Creo que lo más importante que aprendí es que la situación por la que México pasa actualmente no es algo nuevo. Nuestro país parece quedarse atorado y no progresa, las cosas parecen no cambiar a pesar del paso del tiempo: los funcionarios se aprovechan de su situación y los ciudadanos no hacen nada al respecto más que quejarse. Con el tiempo hemos aprendido que las cosas serán iguales, los gobernantes seguirán robando y los pobres siempre serán pobres por lo que no tiene caso quejarse. Lamentablemente nosotros no hemos aprendido de nuestro pasado, seguimos cometiendo los mismos errores y nos negamos a aprender de ellos. He escuchado a muchas personas decir que nada cambiará y que todo siempre permanecerá igual, muchos dicen que es imposible que México esté a la altura de países desarrollados, cuando contamos con más herramientas que aquellos países, sólo nos falta educación y organización.

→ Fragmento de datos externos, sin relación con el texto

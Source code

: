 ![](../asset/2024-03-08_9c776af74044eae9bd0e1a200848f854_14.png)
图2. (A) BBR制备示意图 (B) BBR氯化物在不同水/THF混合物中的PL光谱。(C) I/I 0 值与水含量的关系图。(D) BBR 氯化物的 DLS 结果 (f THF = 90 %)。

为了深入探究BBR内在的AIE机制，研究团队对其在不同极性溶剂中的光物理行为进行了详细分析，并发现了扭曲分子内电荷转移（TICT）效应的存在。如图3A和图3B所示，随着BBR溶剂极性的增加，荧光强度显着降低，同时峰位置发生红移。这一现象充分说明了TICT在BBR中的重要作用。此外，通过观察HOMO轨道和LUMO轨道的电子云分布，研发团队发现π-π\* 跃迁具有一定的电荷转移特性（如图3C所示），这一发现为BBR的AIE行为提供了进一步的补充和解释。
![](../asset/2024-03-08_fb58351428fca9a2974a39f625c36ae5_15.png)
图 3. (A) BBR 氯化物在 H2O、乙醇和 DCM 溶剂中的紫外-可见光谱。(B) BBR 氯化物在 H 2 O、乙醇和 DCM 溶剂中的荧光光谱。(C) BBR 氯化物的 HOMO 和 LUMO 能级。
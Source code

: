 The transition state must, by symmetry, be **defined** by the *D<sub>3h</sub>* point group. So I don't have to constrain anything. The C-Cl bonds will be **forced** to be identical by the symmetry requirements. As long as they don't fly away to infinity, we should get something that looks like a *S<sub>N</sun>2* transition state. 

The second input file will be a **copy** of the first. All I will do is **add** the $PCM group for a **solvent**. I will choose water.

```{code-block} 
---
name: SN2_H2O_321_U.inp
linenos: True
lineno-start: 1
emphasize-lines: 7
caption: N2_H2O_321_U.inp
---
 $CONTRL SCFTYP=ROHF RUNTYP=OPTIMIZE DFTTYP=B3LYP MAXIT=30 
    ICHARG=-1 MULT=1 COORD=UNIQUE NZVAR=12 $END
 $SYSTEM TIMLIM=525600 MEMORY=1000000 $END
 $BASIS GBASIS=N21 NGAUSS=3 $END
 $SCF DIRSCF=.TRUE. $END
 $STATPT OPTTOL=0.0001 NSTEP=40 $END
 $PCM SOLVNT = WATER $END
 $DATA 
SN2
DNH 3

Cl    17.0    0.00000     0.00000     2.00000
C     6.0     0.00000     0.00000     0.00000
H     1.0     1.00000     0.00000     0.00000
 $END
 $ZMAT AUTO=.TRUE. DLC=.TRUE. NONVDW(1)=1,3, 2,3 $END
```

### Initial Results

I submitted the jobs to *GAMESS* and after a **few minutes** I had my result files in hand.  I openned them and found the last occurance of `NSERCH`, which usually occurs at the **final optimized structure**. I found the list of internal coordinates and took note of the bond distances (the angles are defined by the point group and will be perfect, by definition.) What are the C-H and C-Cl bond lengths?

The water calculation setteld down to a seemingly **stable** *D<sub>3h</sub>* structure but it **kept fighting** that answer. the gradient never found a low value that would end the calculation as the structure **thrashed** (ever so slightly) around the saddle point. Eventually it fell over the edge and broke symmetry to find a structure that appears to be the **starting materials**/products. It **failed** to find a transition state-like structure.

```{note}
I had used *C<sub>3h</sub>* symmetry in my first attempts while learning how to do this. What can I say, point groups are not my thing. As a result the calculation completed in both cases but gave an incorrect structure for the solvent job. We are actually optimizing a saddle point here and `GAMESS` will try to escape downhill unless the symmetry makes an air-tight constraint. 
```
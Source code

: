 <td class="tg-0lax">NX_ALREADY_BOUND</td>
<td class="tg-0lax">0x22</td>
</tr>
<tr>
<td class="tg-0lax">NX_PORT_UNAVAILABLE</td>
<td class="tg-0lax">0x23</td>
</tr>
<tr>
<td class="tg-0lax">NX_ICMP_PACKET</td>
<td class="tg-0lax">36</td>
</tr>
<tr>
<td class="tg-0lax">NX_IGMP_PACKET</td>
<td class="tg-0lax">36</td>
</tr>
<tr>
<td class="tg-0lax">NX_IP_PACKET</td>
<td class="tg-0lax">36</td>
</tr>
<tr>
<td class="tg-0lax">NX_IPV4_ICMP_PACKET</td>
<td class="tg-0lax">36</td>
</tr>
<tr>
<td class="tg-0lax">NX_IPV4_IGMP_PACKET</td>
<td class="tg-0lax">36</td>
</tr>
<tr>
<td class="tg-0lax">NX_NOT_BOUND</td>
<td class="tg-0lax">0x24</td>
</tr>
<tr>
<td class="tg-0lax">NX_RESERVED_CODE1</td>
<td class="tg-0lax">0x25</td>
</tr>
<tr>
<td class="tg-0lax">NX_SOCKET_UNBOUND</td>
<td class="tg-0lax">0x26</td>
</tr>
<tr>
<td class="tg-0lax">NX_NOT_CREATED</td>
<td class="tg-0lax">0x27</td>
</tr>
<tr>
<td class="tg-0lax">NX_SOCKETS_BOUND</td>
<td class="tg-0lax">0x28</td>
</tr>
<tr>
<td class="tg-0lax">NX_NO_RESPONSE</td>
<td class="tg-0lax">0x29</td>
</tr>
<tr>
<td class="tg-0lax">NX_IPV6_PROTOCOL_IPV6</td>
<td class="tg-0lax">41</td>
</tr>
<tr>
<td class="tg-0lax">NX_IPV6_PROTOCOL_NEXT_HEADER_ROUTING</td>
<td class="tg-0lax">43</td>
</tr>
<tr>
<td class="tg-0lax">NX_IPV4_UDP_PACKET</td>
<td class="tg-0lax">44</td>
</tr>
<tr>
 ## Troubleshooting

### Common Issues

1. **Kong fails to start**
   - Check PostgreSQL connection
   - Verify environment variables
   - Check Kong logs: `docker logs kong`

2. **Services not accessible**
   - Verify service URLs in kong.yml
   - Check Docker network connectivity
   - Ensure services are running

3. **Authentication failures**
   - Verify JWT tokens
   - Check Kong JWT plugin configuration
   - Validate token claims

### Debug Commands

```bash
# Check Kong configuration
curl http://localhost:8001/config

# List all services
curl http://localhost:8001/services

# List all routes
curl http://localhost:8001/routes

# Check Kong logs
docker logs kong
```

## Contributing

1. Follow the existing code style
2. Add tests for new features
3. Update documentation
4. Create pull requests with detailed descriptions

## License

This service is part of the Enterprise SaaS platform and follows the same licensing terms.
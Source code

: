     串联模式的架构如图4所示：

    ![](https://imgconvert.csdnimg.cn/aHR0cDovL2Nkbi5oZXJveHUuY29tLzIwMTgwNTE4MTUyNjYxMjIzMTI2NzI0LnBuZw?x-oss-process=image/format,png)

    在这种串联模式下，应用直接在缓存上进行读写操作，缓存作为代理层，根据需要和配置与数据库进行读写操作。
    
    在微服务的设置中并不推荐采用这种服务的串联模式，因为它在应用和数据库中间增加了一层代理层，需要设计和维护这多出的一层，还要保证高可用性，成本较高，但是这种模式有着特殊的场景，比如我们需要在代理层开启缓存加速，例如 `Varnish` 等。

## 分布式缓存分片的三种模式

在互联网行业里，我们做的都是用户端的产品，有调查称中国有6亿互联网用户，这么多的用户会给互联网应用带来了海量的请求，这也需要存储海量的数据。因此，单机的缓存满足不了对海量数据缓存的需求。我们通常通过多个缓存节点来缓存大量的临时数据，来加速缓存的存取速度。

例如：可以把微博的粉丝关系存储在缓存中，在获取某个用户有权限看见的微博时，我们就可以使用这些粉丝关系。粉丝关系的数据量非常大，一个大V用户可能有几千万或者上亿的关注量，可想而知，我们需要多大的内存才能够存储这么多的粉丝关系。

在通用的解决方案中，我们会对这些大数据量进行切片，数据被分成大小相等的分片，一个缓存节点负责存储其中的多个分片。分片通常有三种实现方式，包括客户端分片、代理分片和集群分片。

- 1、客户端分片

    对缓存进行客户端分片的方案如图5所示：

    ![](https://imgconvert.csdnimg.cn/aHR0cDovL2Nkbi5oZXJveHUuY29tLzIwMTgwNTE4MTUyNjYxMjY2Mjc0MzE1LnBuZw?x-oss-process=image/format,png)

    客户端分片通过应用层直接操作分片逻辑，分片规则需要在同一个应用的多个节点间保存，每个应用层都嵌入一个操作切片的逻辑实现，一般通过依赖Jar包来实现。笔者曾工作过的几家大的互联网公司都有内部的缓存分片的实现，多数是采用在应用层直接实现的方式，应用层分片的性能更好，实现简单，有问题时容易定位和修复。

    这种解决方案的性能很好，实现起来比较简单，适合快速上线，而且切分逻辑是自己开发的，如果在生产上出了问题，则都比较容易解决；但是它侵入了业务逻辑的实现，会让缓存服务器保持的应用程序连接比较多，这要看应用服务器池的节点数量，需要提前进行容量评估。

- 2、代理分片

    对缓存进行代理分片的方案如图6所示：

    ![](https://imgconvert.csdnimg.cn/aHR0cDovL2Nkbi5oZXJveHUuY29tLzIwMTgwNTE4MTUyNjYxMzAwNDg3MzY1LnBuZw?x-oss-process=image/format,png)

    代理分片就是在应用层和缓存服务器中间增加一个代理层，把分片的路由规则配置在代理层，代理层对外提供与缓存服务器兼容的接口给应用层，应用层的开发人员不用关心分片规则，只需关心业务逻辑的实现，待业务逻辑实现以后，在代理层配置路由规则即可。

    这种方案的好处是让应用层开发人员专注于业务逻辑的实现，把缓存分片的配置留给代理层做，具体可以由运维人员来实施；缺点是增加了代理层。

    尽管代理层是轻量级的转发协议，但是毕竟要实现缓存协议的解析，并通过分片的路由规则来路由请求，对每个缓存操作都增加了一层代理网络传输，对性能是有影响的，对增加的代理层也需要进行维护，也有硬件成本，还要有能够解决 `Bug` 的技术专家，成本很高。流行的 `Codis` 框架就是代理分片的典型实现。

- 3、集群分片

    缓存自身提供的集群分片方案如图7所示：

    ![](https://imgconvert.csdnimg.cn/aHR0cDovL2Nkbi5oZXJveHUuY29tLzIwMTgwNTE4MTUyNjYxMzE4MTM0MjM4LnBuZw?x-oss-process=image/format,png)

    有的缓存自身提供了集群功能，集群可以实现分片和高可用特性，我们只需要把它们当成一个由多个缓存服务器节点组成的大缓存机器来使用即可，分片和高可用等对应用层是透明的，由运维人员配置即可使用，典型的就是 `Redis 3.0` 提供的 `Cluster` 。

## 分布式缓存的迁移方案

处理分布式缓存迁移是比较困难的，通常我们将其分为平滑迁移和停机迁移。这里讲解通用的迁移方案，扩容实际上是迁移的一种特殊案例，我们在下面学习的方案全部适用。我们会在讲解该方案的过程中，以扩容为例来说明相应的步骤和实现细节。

Si de verdad queremos que la situación cambie tenemos que dejar de quejarnos y comenzar a actuar, después de todo el pueblo es el que elige a sus gobernantes. Es en estos casos como las elecciones cuando nos podemos dar cuenta de la falta de interés del pueblo, sólo basta con mirar la participación ciudadana en las elecciones. Sólo es cuestión de que empecemos a tomar parte de nuestra responsabilidad y dejemos de hecharle la culpa solo a los funcionarios.
También aprendí que no todo ha sido malo, a pesar de las deficiencias en los servicios y del mal gobierno, México tiene muchas cosas positivas. Nuestro país es una gran nación que lamentablemente sólo se une cuando es necesario, ha tenido ya épocas de esplendor y de estabilidad lo que demuestra que el vivir en un mejor país no es imposible.